> [THE TASK]:
The answer must consist of every line below containing "https".

> [DATA TO EXAMINE]:
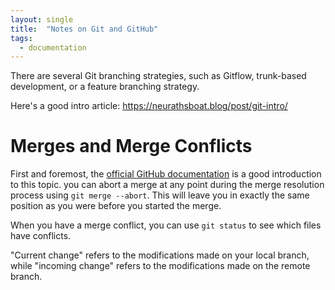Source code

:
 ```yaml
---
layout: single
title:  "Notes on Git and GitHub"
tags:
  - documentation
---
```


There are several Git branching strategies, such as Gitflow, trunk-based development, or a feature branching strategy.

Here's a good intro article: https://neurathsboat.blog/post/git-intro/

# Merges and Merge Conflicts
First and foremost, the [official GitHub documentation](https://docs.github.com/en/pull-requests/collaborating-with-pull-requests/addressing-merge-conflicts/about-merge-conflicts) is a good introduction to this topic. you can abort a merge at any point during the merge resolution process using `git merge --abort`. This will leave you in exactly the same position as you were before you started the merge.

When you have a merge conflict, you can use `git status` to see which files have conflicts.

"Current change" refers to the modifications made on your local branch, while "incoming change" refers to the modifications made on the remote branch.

---

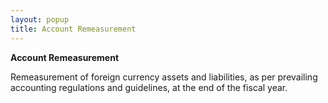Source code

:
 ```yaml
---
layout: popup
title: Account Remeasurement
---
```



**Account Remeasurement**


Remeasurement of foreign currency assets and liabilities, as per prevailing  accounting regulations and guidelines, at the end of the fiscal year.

> [EXERCISE SOLUTION]:
Here's a good intro article: https://neurathsboat.blog/post/git-intro/
First and foremost, the [official GitHub documentation](https://docs.github.com/en/pull-requests/collaborating-with-pull-requests/addressing-merge-conflicts/about-merge-conflicts) is a good introduction to this topic. you can abort a merge at any point during the merge resolution process using `git merge --abort`. This will leave you in exactly the same position as you were before you started the merge.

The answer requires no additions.